SSCI 403 Caribbean Identity

Caribbean identity is a seminar of an interdisciplinary nature aimed at introducing students to the historical, social, economic, and political factors that has shaped Caribbean societies. This course exposes students to the theories and paradigms of some Caribbean writers that have contributed to the understanding of Caribbean societies. Specifically, students are expected to be familiar with the central ideas such as Froudacity in the works of J.J. Thomas; Negritude in the works of Aime Cesaire; Creolization in the works of Eduard Glissant; the Psycho-pathology of blackness as expressed by Frantz Fanon; Black Nationalism as articulated by Marcus Garvey; and Marxism, the ideology of CLR James and Walter Rodney. There are expected to examine the extent to which these ideas are central in the formation of Caribbean identity.
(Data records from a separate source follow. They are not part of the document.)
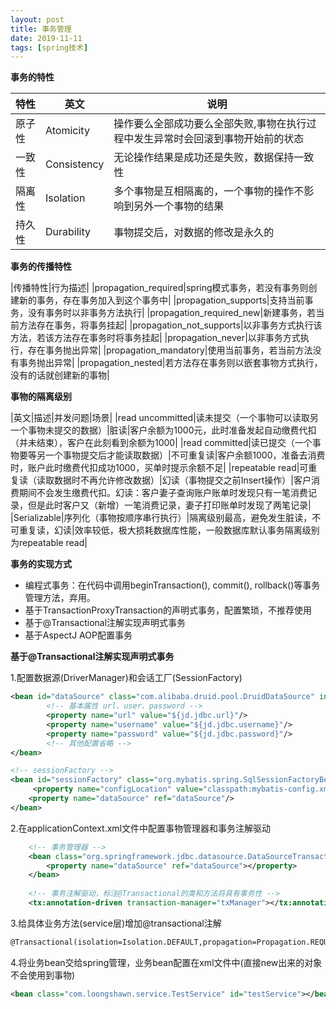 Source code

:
 ```yaml
---
layout: post
title: 事务管理
date: 2019-11-11
tags: [spring技术]
---
```


**事务的特性**

|特性|英文|说明|
|---|---|---|
|原子性|Atomicity|操作要么全部成功要么全部失败,事物在执行过程中发生异常时会回滚到事物开始前的状态|
|一致性|Consistency|无论操作结果是成功还是失败，数据保持一致性|
|隔离性|Isolation|多个事物是互相隔离的，一个事物的操作不影响到另外一个事物的结果|
|持久性|Durability|事物提交后，对数据的修改是永久的|

**事务的传播特性**

|传播特性|行为描述|
|propagation_required|spring模式事务，若没有事务则创建新的事务，存在事务加入到这个事务中|
|propagation_supports|支持当前事务，没有事务时以非事务方法执行|
|propagation_required_new|新建事务，若当前方法存在事务，将事务挂起|
|propagation_not_supports|以非事务方式执行该方法，若该方法存在事务时将事务挂起|
|propagation_never|以非事务方式执行，存在事务抛出异常|
|propagation_mandatory|使用当前事务，若当前方法没有事务抛出异常|
|propagation_nested|若方法存在事务则以嵌套事物方式执行，没有的话就创建新的事物|

**事物的隔离级别**

|英文|描述|并发问题|场景|
|read uncommitted|读未提交（一个事物可以读取另一个事物未提交的数据）|脏读|客户余额为1000元，此时准备发起自动缴费代扣（并未结束），客户在此刻看到余额为1000|
|read committed|读已提交（一个事物要等另一个事物提交后才能读取数据）|不可重复读|客户余额1000，准备去消费时，账户此时缴费代扣成功1000，买单时提示余额不足|
|repeatable read|可重复读（读取数据时不再允许修改数据）|幻读（事物提交之前Insert操作）|客户消费期间不会发生缴费代扣。幻读：客户妻子查询账户账单时发现只有一笔消费记录，但是此时客户又（新增）一笔消费记录，妻子打印账单时发现了两笔记录|
|Serializable|序列化（事物按顺序串行执行）|隔离级别最高，避免发生脏读，不可重复读，幻读|效率较低，极大损耗数据库性能，一般数据库默认事务隔离级别为repeatable read|

**事务的实现方式**

- 编程式事务：在代码中调用beginTransaction(), commit(), rollback()等事务管理方法，弃用。
- 基于TransactionProxyTransaction的声明式事务，配置繁琐，不推荐使用
- 基于@Transactional注解实现声明式事务
- 基于AspectJ AOP配置事务

**基于@Transactional注解实现声明式事务**

1.配置数据源(DriverManager)和会话工厂(SessionFactory)
```xml
<bean id="dataSource" class="com.alibaba.druid.pool.DruidDataSource" init-method="init" destroy-method="close">
        <!-- 基本属性 url、user、password -->
        <property name="url" value="${jd.jdbc.url}"/>
        <property name="username" value="${jd.jdbc.username}"/>
        <property name="password" value="${jd.jdbc.password}"/>
        <!-- 其他配置省略 -->
</bean>

<!-- sessionFactory -->
<bean id="sessionFactory" class="org.mybatis.spring.SqlSessionFactoryBean">
	 <property name="configLocation" value="classpath:mybatis-config.xml"></property>
	<property name="dataSource" ref="dataSource"/>
</bean>
```

2.在applicationContext.xml文件中配置事物管理器和事务注解驱动
```xml
    <!-- 事务管理器 -->
    <bean class="org.springframework.jdbc.datasource.DataSourceTransactionManager" id="txManager">
        <property name="dataSource" ref="dataSource"></property>
    </bean>
 
    <!-- 事务注解驱动，标注@Transactional的类和方法将具有事务性 -->
    <tx:annotation-driven transaction-manager="txManager"></tx:annotation-driven>
```

3.给具体业务方法(service层)增加@transactional注解
```html
@Transactional(isolation=Isolation.DEFAULT,propagation=Propagation.REQUIRED,rollbackFor=DefineException.class)

```

4.将业务bean交给spring管理，业务bean配置在xml文件中(直接new出来的对象不会使用到事物)
```xml
<bean class="com.loongshawn.service.TestService" id="testService"></bean>
```


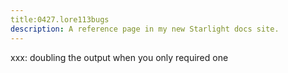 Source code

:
 ```yaml
---
title:0427.lore113bugs
description: A reference page in my new Starlight docs site.
---
```

xxx:
doubling the output when you only required one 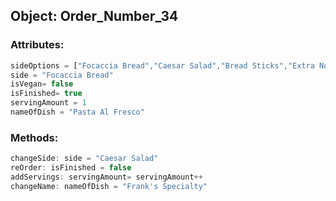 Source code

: ## Object: Order_Number_34

### Attributes:

```Javascript
sideOptions = ["Focaccia Bread","Caesar Salad","Bread Sticks","Extra Noodles"]
side = "Focaccia Bread"
isVegan= false
isFinished= true
servingAmount = 1
nameOfDish = "Pasta Al Fresco"
```

### Methods:

```Javascript
changeSide: side = "Caesar Salad"
reOrder: isFinished = false
addServings: servingAmount= servingAmount++
changeName: nameOfDish = "Frank's Specialty"
```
How are these ideas, or for that matter, the politics of identity contributes to the economic transformation of Caribbean societies from forced slaved labour, the rise of peasant society, to the laissez faire economics and competitiveness within the globalised world. In this context students will pay attention factors such as Representative Government and and social revolutions that have contributed to the formation of nationalism in the Caribbean. Students are expected to become acquainted with the nature of national identity, and with the historical-comparative explanation of the rise of nationalism in the world.